The key difference, I should rush to point out, is not the presence of the supernatural. While obviously a major element of the film, the level of realism dedicated to it, plus the overall tone of the piece, means that it still doesn’t feel too far removed from its predecessor. Nonetheless, where Shawshank was very much a real-world story, The Green Mile gradually draws the viewer into believing that miracles may be possible. It’s a whole hour before Michael Clarke Duncan’s near-silent John Coffey (“like the drink, only not spelled the same”) does his healing thing, at which point what was apparently a straightforward period prison drama gains a new dimension.

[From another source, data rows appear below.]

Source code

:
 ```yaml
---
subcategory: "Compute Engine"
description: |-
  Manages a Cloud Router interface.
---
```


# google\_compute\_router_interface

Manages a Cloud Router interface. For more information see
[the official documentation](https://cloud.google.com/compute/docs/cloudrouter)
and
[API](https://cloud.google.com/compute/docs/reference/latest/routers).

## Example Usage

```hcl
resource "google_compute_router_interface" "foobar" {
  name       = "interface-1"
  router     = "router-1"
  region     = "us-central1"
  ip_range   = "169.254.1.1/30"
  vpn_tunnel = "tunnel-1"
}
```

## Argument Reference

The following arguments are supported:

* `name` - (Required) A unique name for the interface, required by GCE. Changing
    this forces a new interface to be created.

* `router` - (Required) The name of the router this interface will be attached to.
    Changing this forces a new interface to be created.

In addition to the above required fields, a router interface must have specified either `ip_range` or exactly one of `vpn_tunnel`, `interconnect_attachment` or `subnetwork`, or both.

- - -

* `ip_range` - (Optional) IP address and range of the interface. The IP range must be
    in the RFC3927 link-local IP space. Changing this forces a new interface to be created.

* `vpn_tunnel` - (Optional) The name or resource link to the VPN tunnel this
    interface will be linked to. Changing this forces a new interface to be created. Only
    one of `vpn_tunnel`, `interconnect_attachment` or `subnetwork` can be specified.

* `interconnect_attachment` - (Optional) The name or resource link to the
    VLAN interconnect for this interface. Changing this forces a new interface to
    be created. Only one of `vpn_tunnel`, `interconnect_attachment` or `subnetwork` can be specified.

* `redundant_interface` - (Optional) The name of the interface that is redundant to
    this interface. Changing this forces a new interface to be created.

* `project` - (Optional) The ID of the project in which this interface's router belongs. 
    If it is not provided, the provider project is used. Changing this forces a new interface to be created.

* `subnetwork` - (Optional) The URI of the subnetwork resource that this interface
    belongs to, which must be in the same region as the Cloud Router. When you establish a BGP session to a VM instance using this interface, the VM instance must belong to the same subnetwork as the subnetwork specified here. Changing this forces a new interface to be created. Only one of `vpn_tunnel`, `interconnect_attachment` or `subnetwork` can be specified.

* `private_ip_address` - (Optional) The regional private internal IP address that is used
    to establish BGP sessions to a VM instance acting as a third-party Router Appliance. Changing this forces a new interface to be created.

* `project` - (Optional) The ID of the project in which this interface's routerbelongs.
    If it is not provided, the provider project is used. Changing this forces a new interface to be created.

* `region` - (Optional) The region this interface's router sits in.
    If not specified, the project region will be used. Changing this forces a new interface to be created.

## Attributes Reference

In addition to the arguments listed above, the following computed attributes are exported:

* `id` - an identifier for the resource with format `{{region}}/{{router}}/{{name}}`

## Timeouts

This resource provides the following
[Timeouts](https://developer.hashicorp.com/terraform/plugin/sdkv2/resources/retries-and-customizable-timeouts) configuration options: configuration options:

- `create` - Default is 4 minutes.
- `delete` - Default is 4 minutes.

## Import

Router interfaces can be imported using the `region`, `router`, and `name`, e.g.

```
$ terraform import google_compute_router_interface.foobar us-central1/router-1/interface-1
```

The fact that this occurs so late, after a lot of effort has been spent establishing the normal real-world setting, means it is firmly grounded in reality. Where most supernatural-focused films ask the viewer to accept, “in this world, this is real”, The Green Mile forces us to ask, “in the real world, what is this power? where does it come from?” Perhaps this seems a subtle distinction, but it isn’t; and the film pulls it off with impressive ease thanks to Darabont’s writing and direction, plus the well-judged performances of Duncan, Tom Hanks as lead warden Paul Edgecomb, and the rest of the cast.
Up to this point, the film feels like a collection of subplots. It takes a slow and careful, but never dull, approach to storytelling, slowly unfurling details of the characters, their relationships, and the technicalities of prison life; but it’s not until Coffey’s power emerges that these really begin to come together. Within this process, Darabont’s writing cleverly structures the release of information to the viewer. We never learn any details of some of the inmates’ crimes, for example, allowing us to sympathise with them; indeed, a lot of subtle effort is put into making Michael Jeter’s Del likeable, serving the double purpose of making his death infinitely more shocking (that we don’t know his crimes largely removes the danger of a “well he deserved it” reaction from certain viewers) and, by his association with Coffey, helping the viewer to like the apparent child murderer. All sorts of details slip by almost as scene setting, only to have horrendous significance later on, and both the reveals and later revelations are played out perfectly.
The film’s ending successfully brings together a wide variety of these seeded elements, neatly melding the remaining subplots without pushing into the realm of unsatisfactory coincidence. But the conclusion is also unapologetically downbeat, and it’s this which affirms that anti-Shawshank status: where Shawshank ends with escape and hope, The Green Mile ends with injustice and imprisonment — the execution of an innocent, miraculous man, and Paul’s ‘imprisonment’ in an unknowably long (potentially, endless) life, suffering the constant loss of those he loves and the guilt of what he did.
If The Green Mile is not quite Shawshank then that’s because it’s not trying to be. It’s a superb film in its own right, but the lack of an uplifting ending is the reason it isn’t — and never will be — as popular as its apparent twin.